What is needed: Each record listed below is to be output exactly as written.

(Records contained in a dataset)
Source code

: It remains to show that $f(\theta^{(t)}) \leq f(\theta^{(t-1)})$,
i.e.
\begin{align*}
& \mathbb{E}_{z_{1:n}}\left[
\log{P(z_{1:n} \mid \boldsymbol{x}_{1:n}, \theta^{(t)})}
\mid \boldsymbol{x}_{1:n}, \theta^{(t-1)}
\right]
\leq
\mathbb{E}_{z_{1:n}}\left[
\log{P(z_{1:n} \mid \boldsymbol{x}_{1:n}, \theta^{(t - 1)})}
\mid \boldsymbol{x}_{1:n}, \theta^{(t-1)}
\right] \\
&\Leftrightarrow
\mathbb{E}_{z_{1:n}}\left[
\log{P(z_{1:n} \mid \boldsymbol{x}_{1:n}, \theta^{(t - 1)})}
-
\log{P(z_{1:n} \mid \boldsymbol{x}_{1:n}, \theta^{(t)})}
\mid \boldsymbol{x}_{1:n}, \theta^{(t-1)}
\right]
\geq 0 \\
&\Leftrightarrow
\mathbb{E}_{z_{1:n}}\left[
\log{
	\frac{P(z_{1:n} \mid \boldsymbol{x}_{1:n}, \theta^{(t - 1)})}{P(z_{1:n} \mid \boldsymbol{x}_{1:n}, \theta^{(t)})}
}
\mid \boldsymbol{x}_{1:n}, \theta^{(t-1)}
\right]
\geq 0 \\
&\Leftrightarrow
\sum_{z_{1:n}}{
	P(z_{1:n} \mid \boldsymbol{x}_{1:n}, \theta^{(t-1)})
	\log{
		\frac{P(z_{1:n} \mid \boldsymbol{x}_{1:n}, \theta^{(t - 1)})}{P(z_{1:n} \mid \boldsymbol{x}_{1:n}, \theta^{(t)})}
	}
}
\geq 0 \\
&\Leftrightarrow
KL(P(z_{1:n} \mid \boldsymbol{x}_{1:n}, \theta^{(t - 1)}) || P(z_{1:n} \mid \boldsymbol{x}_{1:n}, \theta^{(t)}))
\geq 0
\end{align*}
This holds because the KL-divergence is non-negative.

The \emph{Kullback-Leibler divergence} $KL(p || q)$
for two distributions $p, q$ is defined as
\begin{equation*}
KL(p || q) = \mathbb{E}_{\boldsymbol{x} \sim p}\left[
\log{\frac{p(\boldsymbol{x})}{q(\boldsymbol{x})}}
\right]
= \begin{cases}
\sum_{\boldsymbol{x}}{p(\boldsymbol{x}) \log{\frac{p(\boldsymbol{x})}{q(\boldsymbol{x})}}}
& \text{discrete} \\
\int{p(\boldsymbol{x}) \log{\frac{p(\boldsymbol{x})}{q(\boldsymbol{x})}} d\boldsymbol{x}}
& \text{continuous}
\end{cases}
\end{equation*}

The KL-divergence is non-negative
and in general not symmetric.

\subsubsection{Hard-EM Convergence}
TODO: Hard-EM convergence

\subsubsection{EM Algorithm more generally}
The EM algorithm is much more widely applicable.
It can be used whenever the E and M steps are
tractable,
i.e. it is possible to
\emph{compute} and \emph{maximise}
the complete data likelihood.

Your response:
Source code

: It remains to show that $f(\theta^{(t)}) \leq f(\theta^{(t-1)})$,
i.e.
\begin{align*}
& \mathbb{E}_{z_{1:n}}\left[
\log{P(z_{1:n} \mid \boldsymbol{x}_{1:n}, \theta^{(t)})}
\mid \boldsymbol{x}_{1:n}, \theta^{(t-1)}
\right]
\leq
\mathbb{E}_{z_{1:n}}\left[
\log{P(z_{1:n} \mid \boldsymbol{x}_{1:n}, \theta^{(t - 1)})}
\mid \boldsymbol{x}_{1:n}, \theta^{(t-1)}
\right] \\
&\Leftrightarrow
\mathbb{E}_{z_{1:n}}\left[
\log{P(z_{1:n} \mid \boldsymbol{x}_{1:n}, \theta^{(t - 1)})}
-
\log{P(z_{1:n} \mid \boldsymbol{x}_{1:n}, \theta^{(t)})}
\mid \boldsymbol{x}_{1:n}, \theta^{(t-1)}
\right]
\geq 0 \\
&\Leftrightarrow
\mathbb{E}_{z_{1:n}}\left[
\log{
	\frac{P(z_{1:n} \mid \boldsymbol{x}_{1:n}, \theta^{(t - 1)})}{P(z_{1:n} \mid \boldsymbol{x}_{1:n}, \theta^{(t)})}
}
\mid \boldsymbol{x}_{1:n}, \theta^{(t-1)}
\right]
\geq 0 \\
&\Leftrightarrow
\sum_{z_{1:n}}{
	P(z_{1:n} \mid \boldsymbol{x}_{1:n}, \theta^{(t-1)})
	\log{
		\frac{P(z_{1:n} \mid \boldsymbol{x}_{1:n}, \theta^{(t - 1)})}{P(z_{1:n} \mid \boldsymbol{x}_{1:n}, \theta^{(t)})}
	}
}
\geq 0 \\
&\Leftrightarrow
KL(P(z_{1:n} \mid \boldsymbol{x}_{1:n}, \theta^{(t - 1)}) || P(z_{1:n} \mid \boldsymbol{x}_{1:n}, \theta^{(t)}))
\geq 0
\end{align*}
This holds because the KL-divergence is non-negative.

The \emph{Kullback-Leibler divergence} $KL(p || q)$
for two distributions $p, q$ is defined as
\begin{equation*}
KL(p || q) = \mathbb{E}_{\boldsymbol{x} \sim p}\left[
\log{\frac{p(\boldsymbol{x})}{q(\boldsymbol{x})}}
\right]
= \begin{cases}
\sum_{\boldsymbol{x}}{p(\boldsymbol{x}) \log{\frac{p(\boldsymbol{x})}{q(\boldsymbol{x})}}}
& \text{discrete} \\
\int{p(\boldsymbol{x}) \log{\frac{p(\boldsymbol{x})}{q(\boldsymbol{x})}} d\boldsymbol{x}}
& \text{continuous}
\end{cases}
\end{equation*}

The KL-divergence is non-negative
and in general not symmetric.

\subsubsection{Hard-EM Convergence}
TODO: Hard-EM convergence

\subsubsection{EM Algorithm more generally}
The EM algorithm is much more widely applicable.
It can be used whenever the E and M steps are
tractable,
i.e. it is possible to
\emph{compute} and \emph{maximise}
the complete data likelihood.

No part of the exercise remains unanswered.